Problem to solve:
Gather each line in the entries that includes the string "hash".

[Provided records — start]

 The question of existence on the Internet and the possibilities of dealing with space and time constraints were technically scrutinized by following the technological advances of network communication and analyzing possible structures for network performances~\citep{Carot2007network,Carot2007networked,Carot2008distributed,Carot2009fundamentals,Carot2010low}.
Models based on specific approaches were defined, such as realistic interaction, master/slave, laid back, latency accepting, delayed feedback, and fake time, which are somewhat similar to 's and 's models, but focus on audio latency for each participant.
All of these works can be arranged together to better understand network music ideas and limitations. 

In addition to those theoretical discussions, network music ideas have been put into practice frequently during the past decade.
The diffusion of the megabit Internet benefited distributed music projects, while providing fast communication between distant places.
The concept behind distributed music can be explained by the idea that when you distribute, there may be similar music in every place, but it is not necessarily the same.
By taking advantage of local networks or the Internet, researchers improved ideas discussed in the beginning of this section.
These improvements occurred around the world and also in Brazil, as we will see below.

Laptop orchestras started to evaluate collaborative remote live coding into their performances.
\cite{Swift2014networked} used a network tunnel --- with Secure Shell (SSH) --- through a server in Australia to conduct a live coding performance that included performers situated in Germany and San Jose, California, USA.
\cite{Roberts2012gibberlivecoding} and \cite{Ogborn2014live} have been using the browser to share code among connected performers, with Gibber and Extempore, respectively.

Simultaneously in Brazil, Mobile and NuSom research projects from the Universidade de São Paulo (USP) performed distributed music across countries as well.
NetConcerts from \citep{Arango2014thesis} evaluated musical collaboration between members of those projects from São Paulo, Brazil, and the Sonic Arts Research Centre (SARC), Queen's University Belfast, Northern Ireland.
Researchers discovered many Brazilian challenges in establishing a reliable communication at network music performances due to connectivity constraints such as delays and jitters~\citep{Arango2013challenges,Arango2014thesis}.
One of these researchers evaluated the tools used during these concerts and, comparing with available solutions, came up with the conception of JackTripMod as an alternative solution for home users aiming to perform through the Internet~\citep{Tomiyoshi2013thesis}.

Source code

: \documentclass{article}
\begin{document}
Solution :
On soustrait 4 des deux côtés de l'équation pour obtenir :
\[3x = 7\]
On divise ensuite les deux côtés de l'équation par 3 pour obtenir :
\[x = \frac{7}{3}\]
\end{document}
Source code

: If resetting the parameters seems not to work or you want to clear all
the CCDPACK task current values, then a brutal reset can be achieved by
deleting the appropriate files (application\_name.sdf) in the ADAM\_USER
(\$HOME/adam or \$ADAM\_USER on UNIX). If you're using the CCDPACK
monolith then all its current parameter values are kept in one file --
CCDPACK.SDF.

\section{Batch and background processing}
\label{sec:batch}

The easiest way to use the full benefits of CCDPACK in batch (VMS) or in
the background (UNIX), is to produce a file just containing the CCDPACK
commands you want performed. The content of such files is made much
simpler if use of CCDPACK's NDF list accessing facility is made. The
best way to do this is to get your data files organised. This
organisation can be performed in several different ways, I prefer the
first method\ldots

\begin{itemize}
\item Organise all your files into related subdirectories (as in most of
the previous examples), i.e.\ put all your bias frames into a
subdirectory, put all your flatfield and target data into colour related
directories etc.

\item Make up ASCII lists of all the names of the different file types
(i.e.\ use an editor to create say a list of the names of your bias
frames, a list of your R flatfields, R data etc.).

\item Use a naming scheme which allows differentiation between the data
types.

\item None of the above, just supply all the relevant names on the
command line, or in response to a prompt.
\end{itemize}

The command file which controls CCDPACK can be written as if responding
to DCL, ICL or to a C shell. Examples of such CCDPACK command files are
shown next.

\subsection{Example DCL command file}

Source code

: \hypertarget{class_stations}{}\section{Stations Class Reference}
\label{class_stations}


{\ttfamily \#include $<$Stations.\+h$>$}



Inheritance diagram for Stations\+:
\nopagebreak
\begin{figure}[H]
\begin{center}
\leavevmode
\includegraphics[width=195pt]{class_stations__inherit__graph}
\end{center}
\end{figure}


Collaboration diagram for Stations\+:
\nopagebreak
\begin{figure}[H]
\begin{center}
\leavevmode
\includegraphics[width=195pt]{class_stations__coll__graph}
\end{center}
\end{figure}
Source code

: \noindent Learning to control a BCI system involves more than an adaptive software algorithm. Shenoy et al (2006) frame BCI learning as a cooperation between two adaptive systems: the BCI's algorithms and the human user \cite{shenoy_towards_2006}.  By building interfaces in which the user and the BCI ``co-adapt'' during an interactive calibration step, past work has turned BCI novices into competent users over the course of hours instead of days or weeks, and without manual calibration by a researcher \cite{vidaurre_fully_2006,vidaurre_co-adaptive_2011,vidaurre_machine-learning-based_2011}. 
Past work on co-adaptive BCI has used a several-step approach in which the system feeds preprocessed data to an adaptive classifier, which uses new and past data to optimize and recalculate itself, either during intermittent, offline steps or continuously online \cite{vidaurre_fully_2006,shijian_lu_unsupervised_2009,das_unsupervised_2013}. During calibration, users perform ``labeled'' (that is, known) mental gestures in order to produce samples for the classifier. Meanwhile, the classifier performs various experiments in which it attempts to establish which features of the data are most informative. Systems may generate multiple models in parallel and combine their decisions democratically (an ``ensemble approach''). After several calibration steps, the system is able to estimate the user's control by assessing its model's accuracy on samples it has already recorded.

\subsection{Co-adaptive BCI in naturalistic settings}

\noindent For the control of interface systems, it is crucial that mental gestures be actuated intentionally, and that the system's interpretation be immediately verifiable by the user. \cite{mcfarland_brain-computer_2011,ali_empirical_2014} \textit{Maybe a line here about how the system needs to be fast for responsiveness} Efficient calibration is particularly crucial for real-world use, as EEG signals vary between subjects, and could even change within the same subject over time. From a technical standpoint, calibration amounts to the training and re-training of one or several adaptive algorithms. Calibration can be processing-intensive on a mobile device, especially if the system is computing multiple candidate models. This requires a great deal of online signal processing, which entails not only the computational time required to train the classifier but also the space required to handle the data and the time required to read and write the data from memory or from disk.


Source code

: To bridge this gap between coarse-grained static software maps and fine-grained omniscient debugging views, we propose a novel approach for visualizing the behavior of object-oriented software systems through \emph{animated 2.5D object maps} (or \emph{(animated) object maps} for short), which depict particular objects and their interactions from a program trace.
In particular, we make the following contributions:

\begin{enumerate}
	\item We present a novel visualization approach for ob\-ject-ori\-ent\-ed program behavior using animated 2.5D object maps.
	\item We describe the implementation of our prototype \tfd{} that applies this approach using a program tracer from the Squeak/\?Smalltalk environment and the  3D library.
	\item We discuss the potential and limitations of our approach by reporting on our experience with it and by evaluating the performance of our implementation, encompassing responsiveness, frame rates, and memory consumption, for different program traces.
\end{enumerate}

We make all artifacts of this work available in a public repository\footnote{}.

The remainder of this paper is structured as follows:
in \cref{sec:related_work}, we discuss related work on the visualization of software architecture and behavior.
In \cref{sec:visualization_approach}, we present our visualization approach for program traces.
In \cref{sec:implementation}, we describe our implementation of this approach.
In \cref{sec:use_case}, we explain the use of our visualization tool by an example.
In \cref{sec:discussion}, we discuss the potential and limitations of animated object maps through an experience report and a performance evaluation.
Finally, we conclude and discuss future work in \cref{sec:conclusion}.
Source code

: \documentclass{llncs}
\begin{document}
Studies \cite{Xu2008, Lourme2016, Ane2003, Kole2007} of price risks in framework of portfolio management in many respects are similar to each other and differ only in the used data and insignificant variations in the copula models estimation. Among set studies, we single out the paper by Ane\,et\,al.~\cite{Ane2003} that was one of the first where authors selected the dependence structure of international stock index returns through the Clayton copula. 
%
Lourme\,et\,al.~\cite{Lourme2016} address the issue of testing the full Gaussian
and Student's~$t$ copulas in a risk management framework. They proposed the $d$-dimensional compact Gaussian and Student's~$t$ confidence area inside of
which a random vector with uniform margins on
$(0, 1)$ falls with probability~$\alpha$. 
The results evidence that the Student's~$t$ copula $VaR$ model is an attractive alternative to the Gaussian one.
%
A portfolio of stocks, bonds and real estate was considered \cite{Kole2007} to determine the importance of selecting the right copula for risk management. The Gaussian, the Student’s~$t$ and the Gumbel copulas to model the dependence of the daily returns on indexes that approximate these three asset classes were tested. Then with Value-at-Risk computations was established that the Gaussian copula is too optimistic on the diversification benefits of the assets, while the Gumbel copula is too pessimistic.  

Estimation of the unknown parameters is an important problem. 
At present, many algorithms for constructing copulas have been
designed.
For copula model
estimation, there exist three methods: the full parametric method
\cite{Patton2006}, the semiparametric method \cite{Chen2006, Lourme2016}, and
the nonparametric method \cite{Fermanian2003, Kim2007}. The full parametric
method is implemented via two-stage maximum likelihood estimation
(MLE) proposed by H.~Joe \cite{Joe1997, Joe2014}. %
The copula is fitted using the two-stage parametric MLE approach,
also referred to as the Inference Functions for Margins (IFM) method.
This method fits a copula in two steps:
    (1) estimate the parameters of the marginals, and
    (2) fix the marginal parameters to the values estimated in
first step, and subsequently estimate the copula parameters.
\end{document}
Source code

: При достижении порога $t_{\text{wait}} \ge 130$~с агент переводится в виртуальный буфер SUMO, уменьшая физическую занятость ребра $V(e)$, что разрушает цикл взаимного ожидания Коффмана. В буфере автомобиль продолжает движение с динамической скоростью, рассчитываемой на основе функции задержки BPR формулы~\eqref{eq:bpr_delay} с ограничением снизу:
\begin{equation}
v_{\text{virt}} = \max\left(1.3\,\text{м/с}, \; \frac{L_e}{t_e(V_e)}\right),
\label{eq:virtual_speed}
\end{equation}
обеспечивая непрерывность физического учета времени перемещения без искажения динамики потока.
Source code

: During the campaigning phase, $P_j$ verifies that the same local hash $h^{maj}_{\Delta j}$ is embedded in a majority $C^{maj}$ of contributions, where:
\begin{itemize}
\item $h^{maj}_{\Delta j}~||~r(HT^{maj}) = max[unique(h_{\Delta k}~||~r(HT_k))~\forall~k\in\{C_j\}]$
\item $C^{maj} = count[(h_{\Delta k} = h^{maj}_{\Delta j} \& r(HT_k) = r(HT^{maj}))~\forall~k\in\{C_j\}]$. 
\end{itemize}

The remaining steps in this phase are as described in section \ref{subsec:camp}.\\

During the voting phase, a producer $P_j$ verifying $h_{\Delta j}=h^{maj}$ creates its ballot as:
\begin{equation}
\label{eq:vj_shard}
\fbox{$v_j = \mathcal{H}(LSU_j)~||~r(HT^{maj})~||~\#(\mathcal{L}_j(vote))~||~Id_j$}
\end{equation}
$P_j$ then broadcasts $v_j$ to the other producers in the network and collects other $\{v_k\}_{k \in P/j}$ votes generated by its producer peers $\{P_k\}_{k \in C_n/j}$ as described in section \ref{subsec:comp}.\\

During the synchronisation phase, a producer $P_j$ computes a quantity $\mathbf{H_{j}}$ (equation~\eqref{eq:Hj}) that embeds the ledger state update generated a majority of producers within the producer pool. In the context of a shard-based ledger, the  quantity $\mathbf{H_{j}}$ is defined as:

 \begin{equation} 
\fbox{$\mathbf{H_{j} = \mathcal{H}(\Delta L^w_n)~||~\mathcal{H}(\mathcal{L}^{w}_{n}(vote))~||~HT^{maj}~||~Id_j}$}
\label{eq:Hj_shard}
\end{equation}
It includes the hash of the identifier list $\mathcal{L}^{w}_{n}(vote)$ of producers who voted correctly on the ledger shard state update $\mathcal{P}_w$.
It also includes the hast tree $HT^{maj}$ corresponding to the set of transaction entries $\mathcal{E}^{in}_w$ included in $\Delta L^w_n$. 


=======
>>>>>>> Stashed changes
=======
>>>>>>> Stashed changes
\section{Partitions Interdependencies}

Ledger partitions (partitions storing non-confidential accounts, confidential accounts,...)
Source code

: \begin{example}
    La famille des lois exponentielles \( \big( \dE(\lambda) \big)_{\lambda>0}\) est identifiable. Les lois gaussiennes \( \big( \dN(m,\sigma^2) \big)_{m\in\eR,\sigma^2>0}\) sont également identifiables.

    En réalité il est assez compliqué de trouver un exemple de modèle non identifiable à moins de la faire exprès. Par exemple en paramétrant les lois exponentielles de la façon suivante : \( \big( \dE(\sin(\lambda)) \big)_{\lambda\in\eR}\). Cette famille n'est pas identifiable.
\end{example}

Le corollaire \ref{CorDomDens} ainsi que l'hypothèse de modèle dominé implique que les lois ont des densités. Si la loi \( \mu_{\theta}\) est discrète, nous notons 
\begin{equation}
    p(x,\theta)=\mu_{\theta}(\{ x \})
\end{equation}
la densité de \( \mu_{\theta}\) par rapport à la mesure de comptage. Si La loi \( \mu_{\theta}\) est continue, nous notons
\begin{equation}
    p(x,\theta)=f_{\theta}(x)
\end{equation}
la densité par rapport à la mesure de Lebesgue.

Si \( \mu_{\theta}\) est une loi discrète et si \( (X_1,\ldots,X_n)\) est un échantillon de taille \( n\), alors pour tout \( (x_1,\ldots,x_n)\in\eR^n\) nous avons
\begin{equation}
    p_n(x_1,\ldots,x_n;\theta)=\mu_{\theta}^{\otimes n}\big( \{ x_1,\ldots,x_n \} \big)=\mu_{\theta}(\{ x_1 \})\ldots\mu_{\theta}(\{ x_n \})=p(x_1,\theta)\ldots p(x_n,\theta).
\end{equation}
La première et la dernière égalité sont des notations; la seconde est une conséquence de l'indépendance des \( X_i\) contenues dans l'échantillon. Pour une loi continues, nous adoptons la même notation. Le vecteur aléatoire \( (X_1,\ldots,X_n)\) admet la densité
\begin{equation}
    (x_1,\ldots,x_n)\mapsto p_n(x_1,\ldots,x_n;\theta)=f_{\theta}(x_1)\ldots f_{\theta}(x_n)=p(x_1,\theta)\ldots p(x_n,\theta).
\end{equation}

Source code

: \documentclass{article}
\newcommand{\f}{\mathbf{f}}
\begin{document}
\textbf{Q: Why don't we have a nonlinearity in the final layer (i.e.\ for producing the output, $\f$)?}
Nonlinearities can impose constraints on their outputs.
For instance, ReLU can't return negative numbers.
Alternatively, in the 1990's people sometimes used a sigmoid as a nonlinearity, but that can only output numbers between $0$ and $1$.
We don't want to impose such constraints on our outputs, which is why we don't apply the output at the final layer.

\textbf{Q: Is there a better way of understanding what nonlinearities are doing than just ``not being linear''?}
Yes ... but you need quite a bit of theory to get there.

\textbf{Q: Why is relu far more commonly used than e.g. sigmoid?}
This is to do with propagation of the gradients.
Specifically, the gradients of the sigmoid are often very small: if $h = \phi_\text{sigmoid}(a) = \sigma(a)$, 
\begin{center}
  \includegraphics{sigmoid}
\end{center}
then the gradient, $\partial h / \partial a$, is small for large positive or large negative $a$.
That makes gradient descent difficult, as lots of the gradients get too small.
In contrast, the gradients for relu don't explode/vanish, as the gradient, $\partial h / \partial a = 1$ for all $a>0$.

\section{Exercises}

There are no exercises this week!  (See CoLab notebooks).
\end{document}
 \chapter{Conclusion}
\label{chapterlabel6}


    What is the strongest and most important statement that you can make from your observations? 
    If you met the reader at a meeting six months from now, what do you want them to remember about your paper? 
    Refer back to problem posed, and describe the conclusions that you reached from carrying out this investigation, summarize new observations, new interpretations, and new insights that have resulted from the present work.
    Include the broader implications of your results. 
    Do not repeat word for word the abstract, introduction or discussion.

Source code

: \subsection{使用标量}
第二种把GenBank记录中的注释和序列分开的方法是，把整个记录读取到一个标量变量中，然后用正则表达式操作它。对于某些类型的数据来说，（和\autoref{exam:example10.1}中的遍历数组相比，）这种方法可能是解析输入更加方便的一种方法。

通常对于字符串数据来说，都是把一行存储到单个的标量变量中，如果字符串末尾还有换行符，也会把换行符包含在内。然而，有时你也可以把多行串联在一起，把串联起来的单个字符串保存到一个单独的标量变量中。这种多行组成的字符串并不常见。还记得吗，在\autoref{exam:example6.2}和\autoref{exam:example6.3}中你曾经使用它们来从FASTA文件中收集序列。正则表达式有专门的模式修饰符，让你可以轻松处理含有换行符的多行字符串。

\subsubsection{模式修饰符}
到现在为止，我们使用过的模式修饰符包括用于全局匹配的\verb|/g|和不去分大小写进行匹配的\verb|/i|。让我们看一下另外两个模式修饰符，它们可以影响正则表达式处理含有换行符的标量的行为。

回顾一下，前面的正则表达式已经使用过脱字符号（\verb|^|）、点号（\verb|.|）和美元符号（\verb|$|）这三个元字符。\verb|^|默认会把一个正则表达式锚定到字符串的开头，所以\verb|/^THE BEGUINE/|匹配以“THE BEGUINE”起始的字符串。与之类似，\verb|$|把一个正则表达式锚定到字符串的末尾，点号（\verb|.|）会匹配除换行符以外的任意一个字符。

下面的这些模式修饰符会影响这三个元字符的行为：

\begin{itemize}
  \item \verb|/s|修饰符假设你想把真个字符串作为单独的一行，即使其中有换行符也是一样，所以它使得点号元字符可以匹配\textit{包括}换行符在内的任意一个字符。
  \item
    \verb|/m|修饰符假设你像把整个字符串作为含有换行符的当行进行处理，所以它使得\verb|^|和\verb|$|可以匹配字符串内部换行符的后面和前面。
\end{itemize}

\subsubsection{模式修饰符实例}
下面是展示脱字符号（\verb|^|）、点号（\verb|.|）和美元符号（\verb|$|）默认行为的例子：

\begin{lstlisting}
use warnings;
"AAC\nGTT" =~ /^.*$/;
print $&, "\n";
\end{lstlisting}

[Provided records — finish]

Solution for this exercise:
: During the campaigning phase, $P_j$ verifies that the same local hash $h^{maj}_{\Delta j}$ is embedded in a majority $C^{maj}$ of contributions, where:
It includes the hash of the identifier list $\mathcal{L}^{w}_{n}(vote)$ of producers who voted correctly on the ledger shard state update $\mathcal{P}_w$.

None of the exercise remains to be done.